Возвращение изгнанников не принесло мира в греческие города. До нас дошла в поврежденном состоянии надпись из Тегеи [Силл., 306 — Тод, II, 202; ср. также: Суппл., I, 211; II, 181], содержащая принятое местным народным собранием постановление о возвращении изгнанников (324 г.). В нем излагается указ Александра, которым регулировались имущественные права изгнанников и порядок возвращения их собственности. Завершается постановление клятвой не чинить зла возвращающимся и выполнять царский указ. Однако, несмотря на то Александр, казалось, все предусмотрел, неизбежно возникали конфликты. В нашем распоряжении имеется надпись из Митилены [Вост., 2 = Тод, II, 201], в которой устанавливается порядок рассмотрения таких споров и создается для этой цели специальная комиссия (10 возвратившихся и 10 тех, кто и раньше был в городе). Но какие бы решения комиссия не принимала, кто-то обязательно должен был остаться недовольным и обиженным.

Указ о возвращении изгнанников вызвал и серьезные политические осложнения. Афины теряли о-в Самос — важный опорный пункт на подступах к Эфесу в Малой Азии. Потеря Самоса означала экономическую катастрофу для афинских колонистов, создавших и уже давно ведших на острове свое хозяйство. Примириться с этой утратой Афины не могли и не желали [ср.: Диодор, 18, 8, 6–7; Руф, 10, 2, 6–7]. Возникла угроза войны, и при дворе Александра о ней говорили открыто и всенародно. Упоминавшийся выше Горг на празднике в честь Диониса, устроенном в Экбатанах, приказал объявить, что он увенчивает Александра, сына Аммона, 3 тыс. золотых венков [ср.: Стал., 312]4 а если Александр будет осаждать Афины, то предоставит 10 тыс. гоплитских комплектов, катакульты и иное оружие [Афиней, 12, 538]. Однако до столкновения дело не дошло. Есть основания полагать, что находясь в Олимпии в качестве сакрального посла от Афин, Демосфен вел переговоры с Никанором [ср.: Гиперид, 1, 16] и добился отсрочки в выполнения указа о возвращении изгнанников. Платон за эту уступку были, по-видимому, лояльное по отношению к Александру поведение Афин в деле Гариала и признание божественной природы македонского владыки. Из свидетельств Руфа [10, 2, 6–7] и Диодора [18, 8, 7] следует, что до кончины Александра Самос по-прежнему оставался в руках Афин.

Было и еще одно государство, осмелившееся сопротивляться указу Александра, — Этолия. Для нее исполнение этого повеления означало утрату Эннад (там были поселены этолийские колонисты) и их последующее восстановление в качестве самостоятельного и враждебного города. По-видимому, Этолия также затянула возвращение изгнанников до смерти Александра [ср.: Диодор, 18, 8, 6–7]; не исключено, что уже при жизни царя она начала подготовку к активной борьбе с ним, вступив в прямой сговор с Антипатром, к тому времени несомненным врагом Александра [Плутарх, Алекс, 49].

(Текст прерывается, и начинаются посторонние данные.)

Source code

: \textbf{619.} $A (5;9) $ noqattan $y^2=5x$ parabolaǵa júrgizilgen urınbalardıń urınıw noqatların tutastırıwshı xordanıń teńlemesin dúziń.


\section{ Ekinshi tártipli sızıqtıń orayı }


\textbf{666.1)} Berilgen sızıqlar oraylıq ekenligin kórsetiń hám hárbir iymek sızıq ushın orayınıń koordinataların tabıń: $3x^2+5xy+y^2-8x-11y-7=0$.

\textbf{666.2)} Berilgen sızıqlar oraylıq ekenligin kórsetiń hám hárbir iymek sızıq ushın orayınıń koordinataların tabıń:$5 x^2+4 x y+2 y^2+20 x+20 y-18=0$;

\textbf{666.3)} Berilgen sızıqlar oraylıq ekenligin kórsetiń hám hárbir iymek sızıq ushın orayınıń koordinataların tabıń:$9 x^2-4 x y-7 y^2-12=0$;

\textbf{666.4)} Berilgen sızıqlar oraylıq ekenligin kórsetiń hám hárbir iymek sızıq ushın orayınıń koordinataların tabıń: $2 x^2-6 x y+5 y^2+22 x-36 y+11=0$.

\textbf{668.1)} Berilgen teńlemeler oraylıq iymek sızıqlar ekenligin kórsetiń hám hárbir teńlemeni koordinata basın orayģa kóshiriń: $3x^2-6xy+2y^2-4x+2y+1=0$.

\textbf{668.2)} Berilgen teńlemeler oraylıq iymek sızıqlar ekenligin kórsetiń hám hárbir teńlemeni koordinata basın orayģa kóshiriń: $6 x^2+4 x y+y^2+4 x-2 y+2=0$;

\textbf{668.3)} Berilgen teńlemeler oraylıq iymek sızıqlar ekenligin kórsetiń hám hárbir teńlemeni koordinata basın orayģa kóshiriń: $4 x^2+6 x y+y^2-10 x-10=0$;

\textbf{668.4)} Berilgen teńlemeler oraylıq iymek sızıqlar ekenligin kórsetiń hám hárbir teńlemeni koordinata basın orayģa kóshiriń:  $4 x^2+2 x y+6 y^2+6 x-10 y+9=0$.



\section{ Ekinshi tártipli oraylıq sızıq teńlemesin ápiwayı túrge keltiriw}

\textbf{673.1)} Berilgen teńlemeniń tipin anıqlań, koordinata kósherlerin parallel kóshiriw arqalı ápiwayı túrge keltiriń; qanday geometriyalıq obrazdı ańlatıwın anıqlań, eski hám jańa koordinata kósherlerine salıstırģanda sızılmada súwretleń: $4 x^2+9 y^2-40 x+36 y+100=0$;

Вмешательство Александра в дела Греции не ограничилось только этим указом. Известно [Гиперид, 1, 16], что Никанор привез от Александра какие-то распоряжения, касавшиеся Ахейского, Аркадского и Беотийского союзов; контекст позволяет предполагать, что они либо ущемляли суверенитет союзов, либо сводили его на нет. Не исключено, что названные союзы (в частности, Ахейский [Полибий, 2, 40, 5]) были вообще распущены.

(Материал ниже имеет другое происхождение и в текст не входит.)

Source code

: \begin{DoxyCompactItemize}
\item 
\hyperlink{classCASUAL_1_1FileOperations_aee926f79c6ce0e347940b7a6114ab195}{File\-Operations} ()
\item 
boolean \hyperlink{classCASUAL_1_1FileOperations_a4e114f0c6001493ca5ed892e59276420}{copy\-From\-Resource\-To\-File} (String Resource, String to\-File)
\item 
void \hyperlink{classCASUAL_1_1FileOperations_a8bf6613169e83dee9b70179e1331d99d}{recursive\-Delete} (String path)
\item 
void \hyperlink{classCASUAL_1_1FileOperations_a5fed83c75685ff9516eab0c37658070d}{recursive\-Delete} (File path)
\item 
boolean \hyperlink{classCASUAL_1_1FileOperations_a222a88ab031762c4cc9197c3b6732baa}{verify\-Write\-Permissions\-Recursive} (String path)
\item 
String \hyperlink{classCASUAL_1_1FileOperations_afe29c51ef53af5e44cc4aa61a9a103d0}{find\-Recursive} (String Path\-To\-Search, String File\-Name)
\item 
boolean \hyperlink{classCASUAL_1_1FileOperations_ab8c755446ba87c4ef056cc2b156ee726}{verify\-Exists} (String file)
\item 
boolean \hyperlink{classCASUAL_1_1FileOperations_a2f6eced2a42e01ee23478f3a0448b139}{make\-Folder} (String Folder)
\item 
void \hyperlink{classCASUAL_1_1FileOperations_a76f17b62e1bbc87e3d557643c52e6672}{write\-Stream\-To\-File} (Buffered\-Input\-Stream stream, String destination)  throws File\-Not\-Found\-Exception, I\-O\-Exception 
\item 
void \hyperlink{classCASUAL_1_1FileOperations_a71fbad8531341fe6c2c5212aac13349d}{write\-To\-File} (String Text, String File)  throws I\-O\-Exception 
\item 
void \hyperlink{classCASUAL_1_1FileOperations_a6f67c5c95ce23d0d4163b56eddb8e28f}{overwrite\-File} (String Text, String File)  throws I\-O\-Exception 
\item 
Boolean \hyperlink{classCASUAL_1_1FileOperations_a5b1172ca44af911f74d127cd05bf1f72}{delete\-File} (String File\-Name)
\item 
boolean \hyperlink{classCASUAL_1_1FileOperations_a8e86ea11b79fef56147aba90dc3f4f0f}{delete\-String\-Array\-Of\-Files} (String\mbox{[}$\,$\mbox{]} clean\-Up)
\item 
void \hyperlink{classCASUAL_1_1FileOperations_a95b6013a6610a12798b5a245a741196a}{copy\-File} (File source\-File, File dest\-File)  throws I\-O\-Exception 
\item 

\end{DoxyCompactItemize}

Пожалуй, самой важной в глазах Александра была забота о том, чтобы подданные, и в особенности греки, признали его сыном Зевса-Аммона. После возвращения из Индии Александр почувствовал себя достаточно сильным, чтобы обратиться к греческим городам с требованием принять постановления, в которых бы он провозглашался богом [Элиан, 2, 19; Плутарх, Апофт. лак., 219е]. Греческие города покорно вотировали требуемые законодательные акты. Возможно, соответствующее постановление было принято и синедрионом Коринфского союза. Однако дело этим не ограничилось. Известно, что на перешейке, соединяющем Эритрейский полуостров (соврем. Чешме) с Малой Азией, недалеко от городов Эритра, Теос и Клазомены, находилось устроенное халкидянами святилище Александра и там же в честь обожествленного царя регулярно устраивались Александрии — общеионийские игры [Страбон, 14, 644]. В Мегалополисе, центре Аркадского союза, существовал дом, построенный для Александра; перед домом стоял бюст (герма) Аммона с бараньими рогами на голове [Павсаний, 8, 32, 1]. Незадолго до смерти Александра к нему явились сакральные послы от всех эллинских обществ с венками на головах; они увенчали Александра золотыми венками, воздав ему тем самым божеские почести [Арриан, 7, 23, 2].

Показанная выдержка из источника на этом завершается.